Which lines in the records below contain the word "have"? Report each of them.

Stored data:
▬▬▬▬▬▬

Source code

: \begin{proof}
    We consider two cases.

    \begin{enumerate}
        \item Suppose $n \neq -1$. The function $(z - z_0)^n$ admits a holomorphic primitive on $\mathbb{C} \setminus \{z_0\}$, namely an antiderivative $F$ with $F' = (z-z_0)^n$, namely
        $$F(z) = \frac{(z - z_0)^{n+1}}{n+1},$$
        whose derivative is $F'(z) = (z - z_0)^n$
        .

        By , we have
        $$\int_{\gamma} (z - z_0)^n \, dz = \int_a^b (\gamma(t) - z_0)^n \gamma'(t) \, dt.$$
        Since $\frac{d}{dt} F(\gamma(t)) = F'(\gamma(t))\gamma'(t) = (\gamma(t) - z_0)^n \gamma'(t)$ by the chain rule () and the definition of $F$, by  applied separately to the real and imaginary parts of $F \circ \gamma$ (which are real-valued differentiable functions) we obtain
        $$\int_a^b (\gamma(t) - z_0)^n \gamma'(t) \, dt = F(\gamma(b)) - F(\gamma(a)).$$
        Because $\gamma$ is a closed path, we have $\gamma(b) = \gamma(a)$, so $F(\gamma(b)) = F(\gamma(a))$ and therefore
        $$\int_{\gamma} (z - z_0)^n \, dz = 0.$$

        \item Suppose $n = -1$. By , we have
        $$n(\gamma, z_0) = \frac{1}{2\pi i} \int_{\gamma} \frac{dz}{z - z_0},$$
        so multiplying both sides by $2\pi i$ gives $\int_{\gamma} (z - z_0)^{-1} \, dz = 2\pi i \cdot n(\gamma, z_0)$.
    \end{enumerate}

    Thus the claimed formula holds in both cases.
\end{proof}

▬▬▬▬▬▬

* **Result of the task**
        By , we have
        Because $\gamma$ is a closed path, we have $\gamma(b) = \gamma(a)$, so $F(\gamma(b)) = F(\gamma(a))$ and therefore
        \item Suppose $n = -1$. By , we have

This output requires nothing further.